Club Nation Rádio
- Genre: Trance, Progressive
- Running time: 2 Hours
- Country of origin: Netherlands Croatia
- Home station: Transamérica Internacional
- Starring: Tezija & Keyra and Various Guests
- Created by: Tezija & Keyra
- Original release: February 13, 2009 – Present
- No. of episodes: 847
- Website: Club Nation

= Club Nation =

Radio show

Club Nation is a weekly radio show hosted by the Croatian/Dutch DJ duo Tezija & Keyra, that is broadcast worldwide by over 30 radio stations.
The show takes the format of a two-hour mix in which they play new trance music, both promotional and commercially released.

Club Nation was first broadcast on 13 February 2009 on the commercial Dutch station Splash FM. The station lost its FM frequency and the Japanese FM station Rede Transamérica Internacional decided to continue broadcasting Club Nation. After this more FM and web stations around the world followed.

The show is supported by worldwide known DJs with a guest mix, DJs like Gareth Emery, Cosmic Gate, TyDi, Ferry Corsten and Judge Jules have already been in the show.

==Broadcasts==
===Netherlands===

AB-Radio 105.8

Radio 350 92.3

Atos RTV 106.1

Tynaarlo Lokaal 105.9

Radio Hengelo 105.8

ExcellentFM 104.9

Boschtion FM 95.2

Radio Polderland 106.0

Zap! FM 107.9

RTW FM 105.8

Radio President 107.9

SluttieFM

New Dance Radio

Aktief FM

CentrumRadio Rotterdam

Network Radio 1

Radio 105

Now!
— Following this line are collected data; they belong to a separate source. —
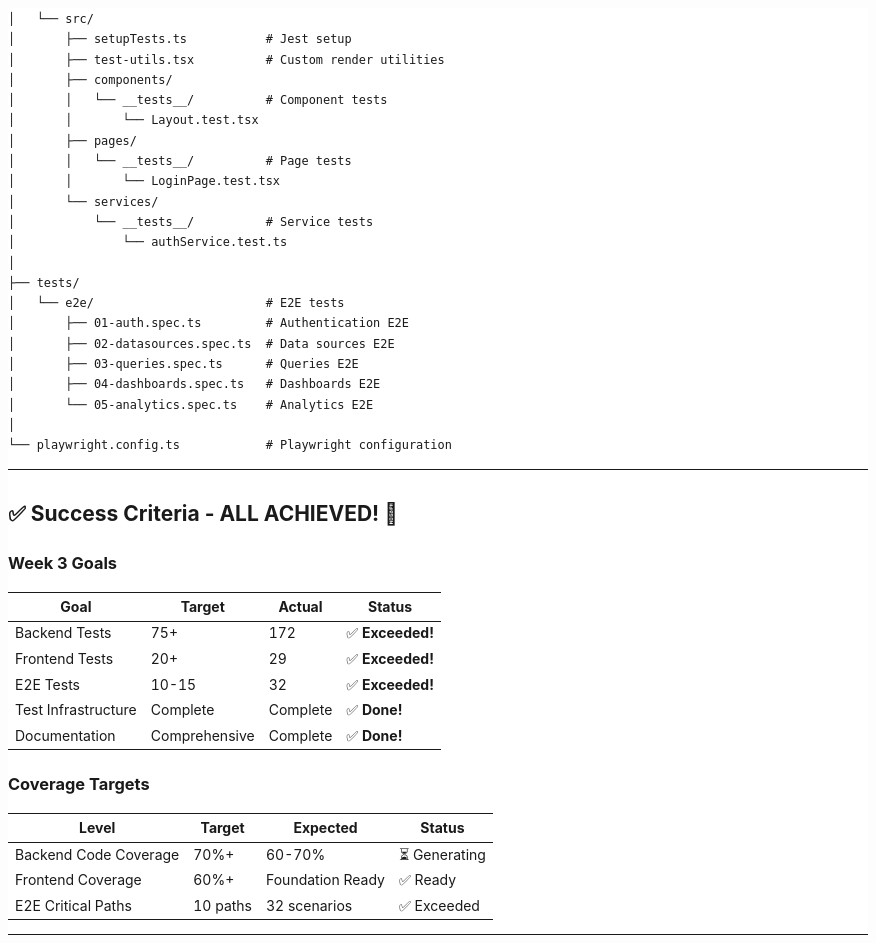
 ```
│   └── src/
│       ├── setupTests.ts           # Jest setup
│       ├── test-utils.tsx          # Custom render utilities
│       ├── components/
│       │   └── __tests__/          # Component tests
│       │       └── Layout.test.tsx
│       ├── pages/
│       │   └── __tests__/          # Page tests
│       │       └── LoginPage.test.tsx
│       └── services/
│           └── __tests__/          # Service tests
│               └── authService.test.ts
│
├── tests/
│   └── e2e/                        # E2E tests
│       ├── 01-auth.spec.ts         # Authentication E2E
│       ├── 02-datasources.spec.ts  # Data sources E2E
│       ├── 03-queries.spec.ts      # Queries E2E
│       ├── 04-dashboards.spec.ts   # Dashboards E2E
│       └── 05-analytics.spec.ts    # Analytics E2E
│
└── playwright.config.ts            # Playwright configuration
```

---

## ✅ Success Criteria - ALL ACHIEVED! 🎉

### Week 3 Goals

| Goal | Target | Actual | Status |
|------|--------|--------|--------|
| Backend Tests | 75+ | 172 | ✅ **Exceeded!** |
| Frontend Tests | 20+ | 29 | ✅ **Exceeded!** |
| E2E Tests | 10-15 | 32 | ✅ **Exceeded!** |
| Test Infrastructure | Complete | Complete | ✅ **Done!** |
| Documentation | Comprehensive | Complete | ✅ **Done!** |

### Coverage Targets

| Level | Target | Expected | Status |
|-------|--------|----------|--------|
| Backend Code Coverage | 70%+ | 60-70% | ⏳ Generating |
| Frontend Coverage | 60%+ | Foundation Ready | ✅ Ready |
| E2E Critical Paths | 10 paths | 32 scenarios | ✅ Exceeded |

---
FM

===Belgium===
Radio M FM 107.5 / 107.6 / 107.2

Thals FM 105.7

Radio Brouwer FM 106.3

Accent FM

Text Radio

===Germany===
Club Lounge Radio (Trance Channel) Germany

Trancefan Germany

MegaBPM Germany

Electronic Clubsounds Germany

===Other countries===
Radio Club Nation Brazil

Trance Clubber Radio England

Rede Transamérica International 76.5 Japan

Safari Radio 104.7 FM Greece

TurnON Radio International United States

Radio Napa 106.3 FM Cyprus

Emsradio Poland

Trance Radio CH Switzerland

Rapture Radio England

HALOradio

Radio Dj-Fm Albania

SSRadio Hard and Fast England

Kiss FM Ireland

Tune FM United States

HKGFM Hongkong

Trance Vibrations Romania

Radio Net Colombia

Live Mix Brazil

==Playlists==
Playlists for every episode can be found at the official Club Nation website.

==Regular features==
Each broadcast features the Tune of the Week, Classic of the week and the Club Nation guest mix.

===Tune of the Week===
The Tune of the Week is selected by Tezija & Keyra and most of the time a not yet released track.

===Classic of the week===
The Classic of the week is a track from the past years.
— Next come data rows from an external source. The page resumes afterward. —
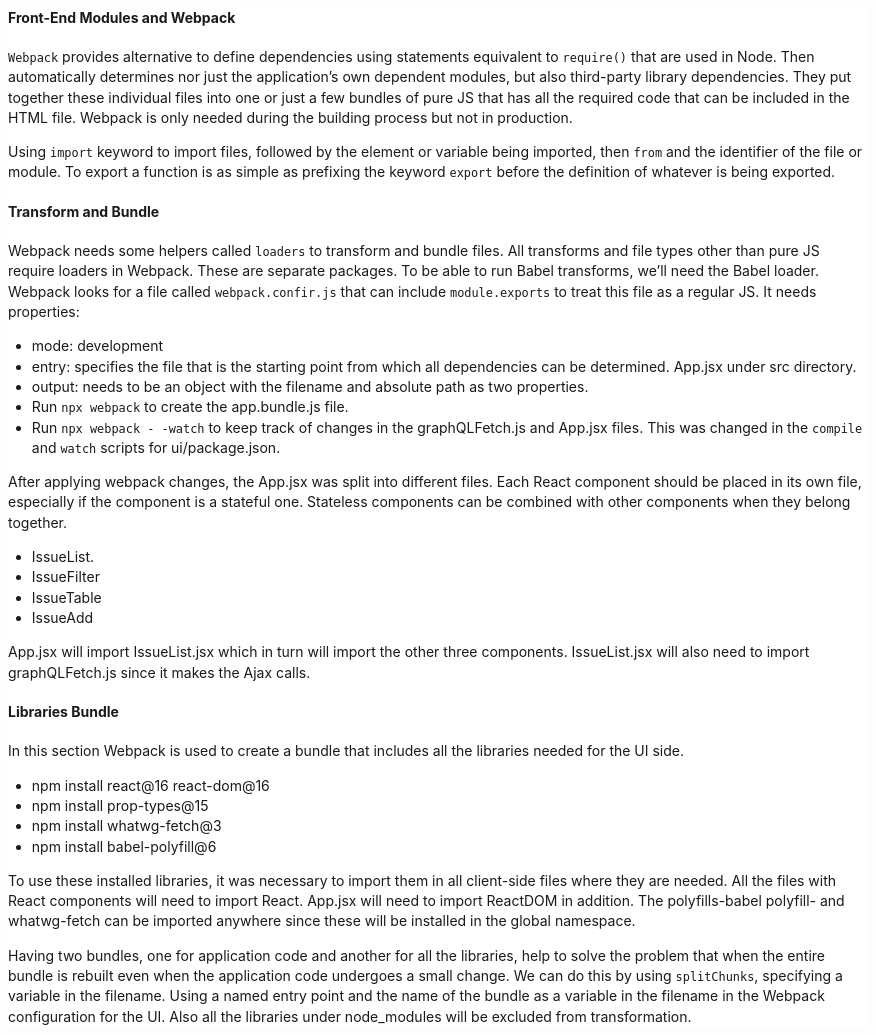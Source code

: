 #### Front-End Modules and Webpack

`Webpack` provides alternative to define dependencies using statements equivalent to `require()` that are used in Node. Then automatically determines nor just the application’s own dependent modules, but also third-party library dependencies. They put together these individual files into one or just a few bundles of pure JS that has all the required code that can be included in the HTML file. Webpack is only needed during the building process but not in production.

Using `import` keyword to import files, followed by the element or variable being imported, then `from` and the identifier of the file or module. To export a function is as simple as prefixing the keyword `export` before the definition of whatever is being exported.

#### Transform and Bundle
Webpack needs some helpers called `loaders` to transform and bundle files. All transforms and file types other than pure JS require loaders in Webpack. These are separate packages. To be able to run Babel transforms, we’ll need the Babel loader.
Webpack looks for a file called `webpack.confir.js` that can include `module.exports` to treat this file as a regular JS. It needs properties:
 - mode: development
 - entry: specifies the file that is the starting point from which all dependencies can be determined. App.jsx under src directory.
 - output: needs to be an object with the filename and absolute path as two properties.
 - Run `npx webpack` to create the app.bundle.js file.
 - Run `npx webpack - -watch` to keep track of changes in the graphQLFetch.js and App.jsx files. This was changed in the `compile` and `watch` scripts for ui/package.json.

After applying webpack changes, the App.jsx was split into different files. Each React component should be placed in its own file, especially if the component is a stateful one. Stateless components can be combined with other components when they belong together.
 - IssueList.
 - IssueFilter
 - IssueTable
 - IssueAdd

App.jsx will import IssueList.jsx which in turn will import the other three components. IssueList.jsx will also need to import graphQLFetch.js since it makes the Ajax calls.

#### Libraries Bundle

In this section Webpack is used to create a bundle that includes all the libraries needed for the UI side.
 - npm install react@16 react-dom@16
 - npm install prop-types@15
 - npm install whatwg-fetch@3
 - npm install babel-polyfill@6

To use these installed libraries, it was necessary to import them in all client-side files where they are needed. All the files with React components will need to import React. App.jsx will need to import ReactDOM in addition. The polyfills-babel polyfill- and whatwg-fetch can be imported anywhere since these will be installed in the global namespace.

Having two bundles, one for application code and another for all the libraries, help to solve the problem that when the entire bundle is rebuilt even when the application code undergoes a small change. We can do this by using `splitChunks`, specifying a variable in the filename. Using a named entry point and the name of the bundle as a variable in the filename in the Webpack configuration for the UI. Also all the libraries under node_modules will be excluded from transformation.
===Club Nation guest mix===
The Club Nation guest mix is a 30 minutes guest mix by a known dj from around the world. In some special episodes the guest mix is 1 hour.

===Club Nation Records===
In 2010 Tezija & Keyra started their record label Club Nation Records, the artists on this label are worldwide promoted in the radio show.